In closing we take note of the rather special context of this case. It came to us some 34 years after federal regulation of independent producer prices was initiated by virtue of the decision in Phillips Petroleum Co. v. Wisconsin, 347 U.S. 672, 74 S.Ct. 794, 98 L.Ed. 1035 (1954), and, as it has proved, at a point when statutory change and market forces have brought the system virtually to an end. Many categories of gas are formally deregulated; many others are subject to price ceilings far above what producers can obtain in the market. Regulation holds sway primarily in two quite disparate areas. Many producer-pipeline contracts provide that if the gas is subject to a legal ceiling, that ceiling shall be the price, but that if the gas is deregulated, the market price should control or the parties should renegotiate. See FERC v. Martin Exploration Mgt. Co., — U.S. -, -, 108 S.Ct. 1765, 1768-69, 100 L.Ed.2d 238 (1988). Where the ceiling is above market the effect of continued regulation is thus to enable the producer to secure more than the market price. FERC’s decision that gas eligible for both a regulated and a deregulated category should be treated as deregulated, recently upheld by the Supreme Court in Martin, will partly extinguish this residual effect of *82regulation.
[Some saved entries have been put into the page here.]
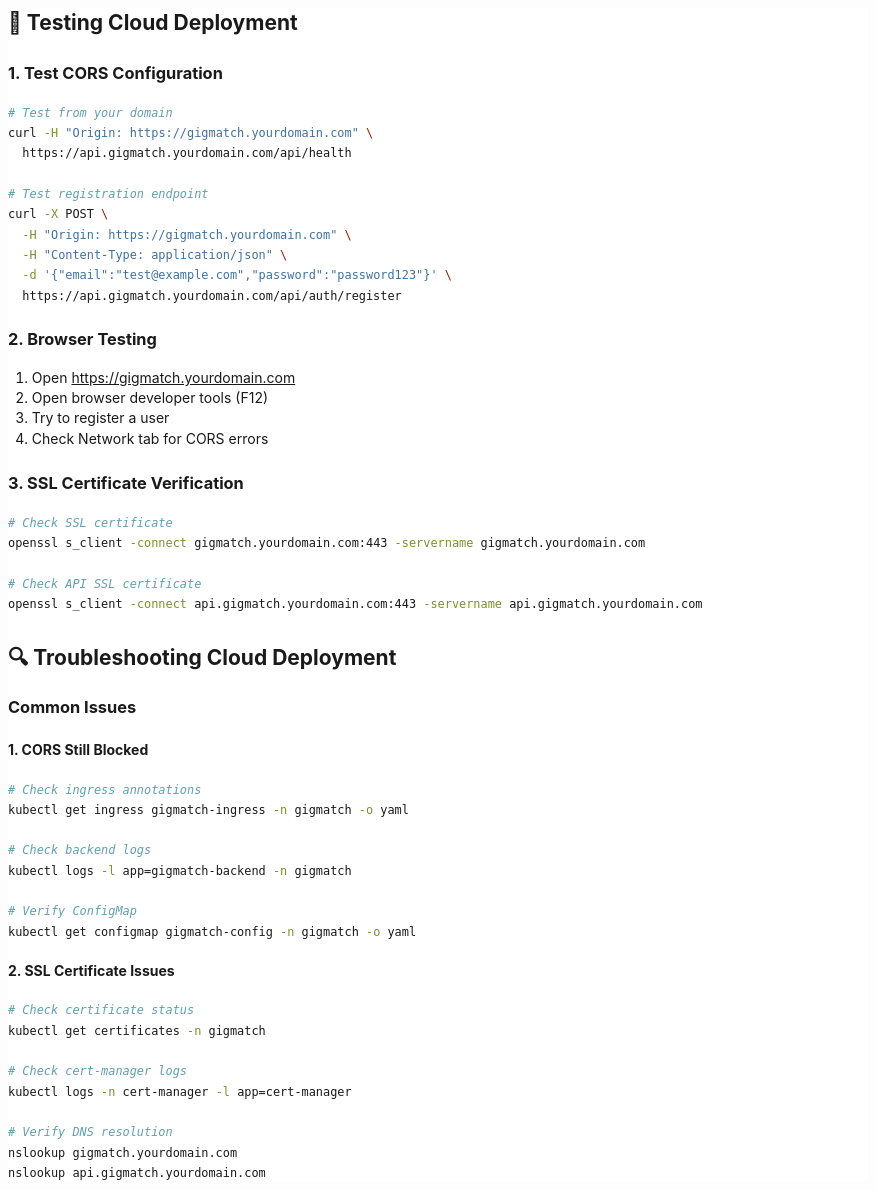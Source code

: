 ## 🧪 Testing Cloud Deployment

### 1. Test CORS Configuration
```bash
# Test from your domain
curl -H "Origin: https://gigmatch.yourdomain.com" \
  https://api.gigmatch.yourdomain.com/api/health

# Test registration endpoint
curl -X POST \
  -H "Origin: https://gigmatch.yourdomain.com" \
  -H "Content-Type: application/json" \
  -d '{"email":"test@example.com","password":"password123"}' \
  https://api.gigmatch.yourdomain.com/api/auth/register
```

### 2. Browser Testing
1. Open https://gigmatch.yourdomain.com
2. Open browser developer tools (F12)
3. Try to register a user
4. Check Network tab for CORS errors

### 3. SSL Certificate Verification
```bash
# Check SSL certificate
openssl s_client -connect gigmatch.yourdomain.com:443 -servername gigmatch.yourdomain.com

# Check API SSL certificate
openssl s_client -connect api.gigmatch.yourdomain.com:443 -servername api.gigmatch.yourdomain.com
```

## 🔍 Troubleshooting Cloud Deployment

### Common Issues

#### 1. CORS Still Blocked
```bash
# Check ingress annotations
kubectl get ingress gigmatch-ingress -n gigmatch -o yaml

# Check backend logs
kubectl logs -l app=gigmatch-backend -n gigmatch

# Verify ConfigMap
kubectl get configmap gigmatch-config -n gigmatch -o yaml
```

#### 2. SSL Certificate Issues
```bash
# Check certificate status
kubectl get certificates -n gigmatch

# Check cert-manager logs
kubectl logs -n cert-manager -l app=cert-manager

# Verify DNS resolution
nslookup gigmatch.yourdomain.com
nslookup api.gigmatch.yourdomain.com
```
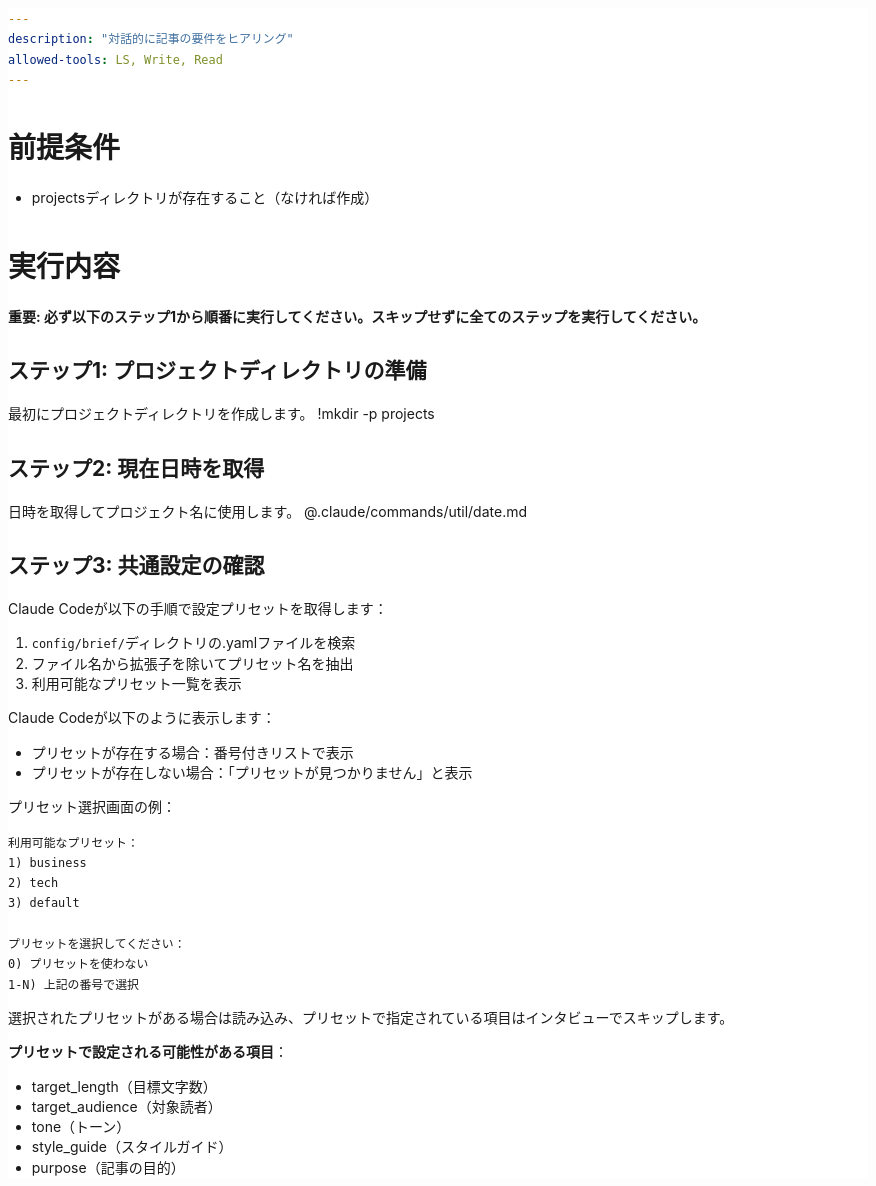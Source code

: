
 ```yaml
---
description: "対話的に記事の要件をヒアリング"
allowed-tools: LS, Write, Read
---
```


# 前提条件
- projectsディレクトリが存在すること（なければ作成）

# 実行内容

**重要: 必ず以下のステップ1から順番に実行してください。スキップせずに全てのステップを実行してください。**

## ステップ1: プロジェクトディレクトリの準備
最初にプロジェクトディレクトリを作成します。
!mkdir -p projects

## ステップ2: 現在日時を取得
日時を取得してプロジェクト名に使用します。
@.claude/commands/util/date.md

## ステップ3: 共通設定の確認

Claude Codeが以下の手順で設定プリセットを取得します：

1. `config/brief/`ディレクトリの.yamlファイルを検索
2. ファイル名から拡張子を除いてプリセット名を抽出
3. 利用可能なプリセット一覧を表示

Claude Codeが以下のように表示します：
- プリセットが存在する場合：番号付きリストで表示
- プリセットが存在しない場合：「プリセットが見つかりません」と表示

プリセット選択画面の例：
```
利用可能なプリセット：
1) business
2) tech
3) default

プリセットを選択してください：
0) プリセットを使わない
1-N) 上記の番号で選択
```

選択されたプリセットがある場合は読み込み、プリセットで指定されている項目はインタビューでスキップします。

**プリセットで設定される可能性がある項目**：
- target_length（目標文字数）
- target_audience（対象読者）
- tone（トーン）
- style_guide（スタイルガイド）
- purpose（記事の目的）
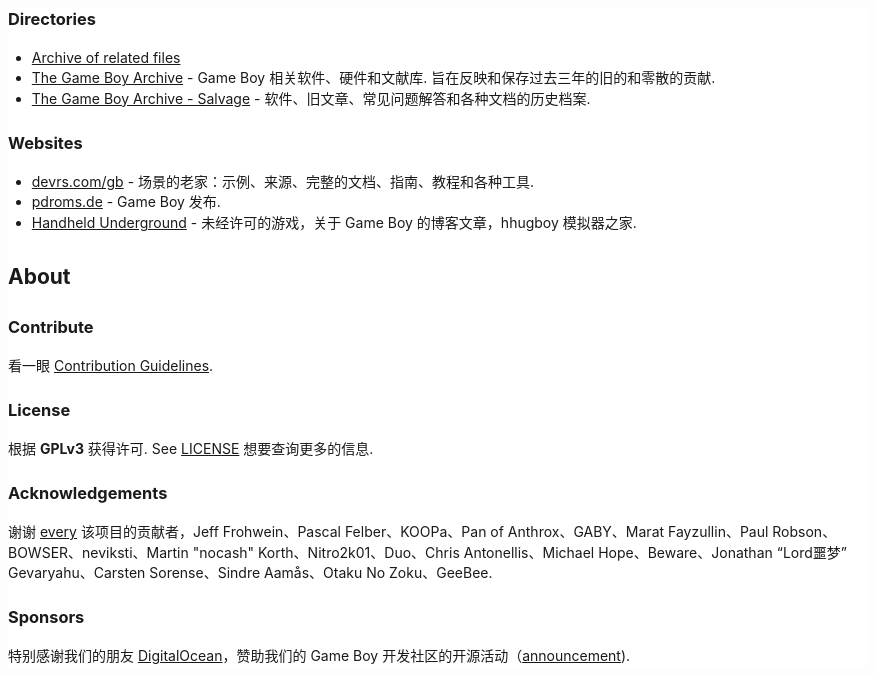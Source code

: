 ### Directories

- [Archive of related files](http://gbdev.gg8.se/files/)
- [The Game Boy Archive](https://github.com/gb-archive)  - Game Boy 相关软件、硬件和文献库. 旨在反映和保存过去三年的旧的和零散的贡献.
- [The Game Boy Archive - Salvage](https://github.com/gb-archive/salvage) - 软件、旧文章、常见问题解答和各种文档的历史档案.

### Websites

- [devrs.com/gb](http://devrs.com/gb) - 场景的老家：示例、来源、完整的文档、指南、教程和各种工具.
- [pdroms.de](http://pdroms.de/news/gameboy/) - Game Boy 发布.
- [Handheld Underground](http://hhug.me) - 未经许可的游戏，关于 Game Boy 的博客文章，hhugboy 模拟器之家.


## About

### Contribute

看一眼 [Contribution Guidelines](CONTRIBUTING.md).

### License

根据 **GPLv3** 获得许可.
See [LICENSE](LICENSE) 想要查询更多的信息.

### Acknowledgements

谢谢 [every](https://github.com/avivace/awesome-gbdev/graphs/contributors) 该项目的贡献者，Jeff Frohwein、Pascal Felber、KOOPa、Pan of Anthrox、GABY、Marat Fayzullin、Paul Robson、BOWSER、neviksti、Martin &quot;nocash&quot; Korth、Nitro2k01、Duo、Chris Antonellis、Michael Hope、Beware、Jonathan “Lord噩梦” Gevaryahu、Carsten Sorense、Sindre Aamås、Otaku No Zoku、GeeBee.

### Sponsors

特别感谢我们的朋友 [DigitalOcean](https://www.digitalocean.com/)，赞助我们的 Game Boy 开发社区的开源活动（[announcement](https://twitter.com/avivace4/status/992188011990409216)).

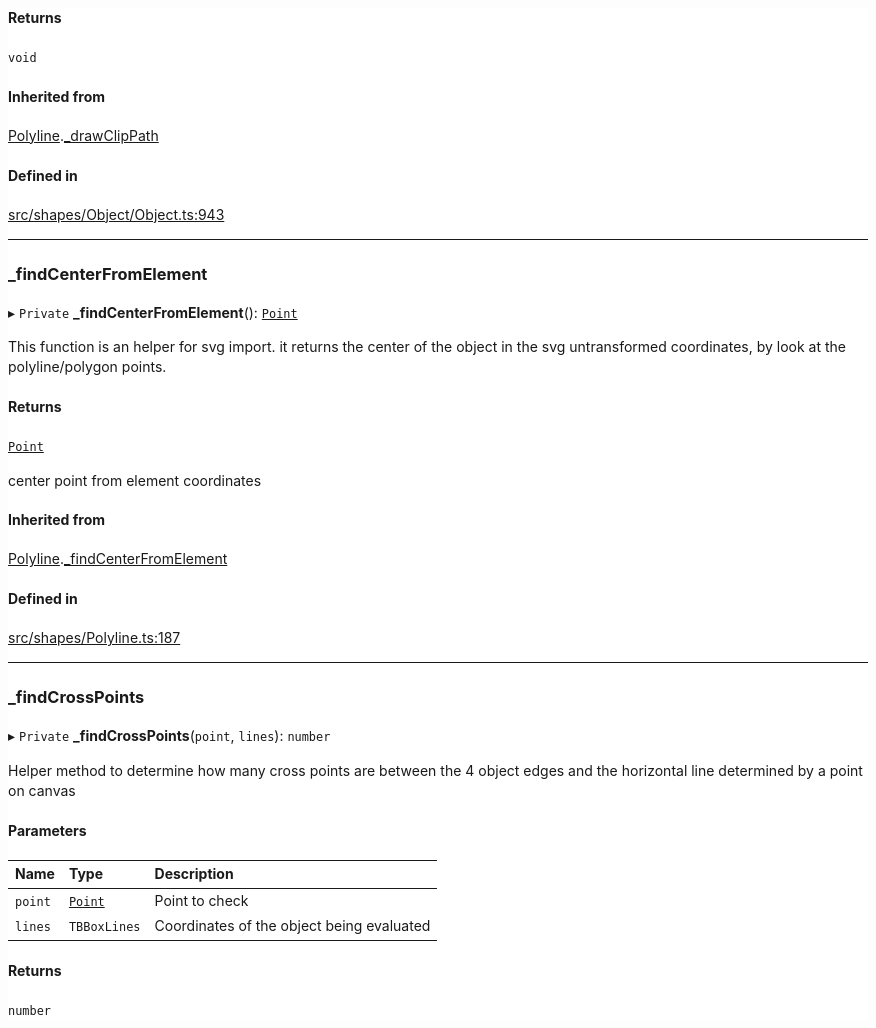 #### Returns

`void`

#### Inherited from

[Polyline](Polyline.md).[_drawClipPath](Polyline.md#_drawclippath)

#### Defined in

[src/shapes/Object/Object.ts:943](https://github.com/fabricjs/fabric.js/blob/a4453620e/src/shapes/Object/Object.ts#L943)

___

### \_findCenterFromElement

▸ `Private` **_findCenterFromElement**(): [`Point`](Point.md)

This function is an helper for svg import. it returns the center of the object in the svg
untransformed coordinates, by look at the polyline/polygon points.

#### Returns

[`Point`](Point.md)

center point from element coordinates

#### Inherited from

[Polyline](Polyline.md).[_findCenterFromElement](Polyline.md#_findcenterfromelement)

#### Defined in

[src/shapes/Polyline.ts:187](https://github.com/fabricjs/fabric.js/blob/a4453620e/src/shapes/Polyline.ts#L187)

___

### \_findCrossPoints

▸ `Private` **_findCrossPoints**(`point`, `lines`): `number`

Helper method to determine how many cross points are between the 4 object edges
and the horizontal line determined by a point on canvas

#### Parameters

| Name | Type | Description |
| :------ | :------ | :------ |
| `point` | [`Point`](Point.md) | Point to check |
| `lines` | `TBBoxLines` | Coordinates of the object being evaluated |

#### Returns

`number`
At the opposite end of the range of price controls, ceilings are below market, but FERC, by Order No. 451, 51 Fed.Reg. 22,168 (June 6, 1986), appeal docketed sub nom., Mobil Oil Exploration & Producing Southeast, Inc. v. FERC, Nos. 86-4940, et al. (5th Cir.), has sought to create room for price renegotiation. Thus any changes by the Commission may be of limited relevance, and FERC’s task on remand may be about as inviting as having to make costly repairs on a building slated for demolition.
Nonetheless, we think the law requires the Commission to exercise its interpretive authority, to identify the features of the Kansas tax that point toward one classification or another, and to offer sensible distinctions between taxes that it chooses to treat differently.
We note that the Commission denied petitioners' request for a hearing. Whether one is necessary depends on the Commission’s analysis of § 110 and on the alternative means.'by which the Commission may secure the information that proves relevant. The choice of process lies in FERC’s sound discretion.
We grant the petition and remand the case.
. In this court Colorado Interstate is petitioner and Northern Natural intervenor; in the proceedings below they occupied the opposite roles. We refer to them both collectively as petitioners.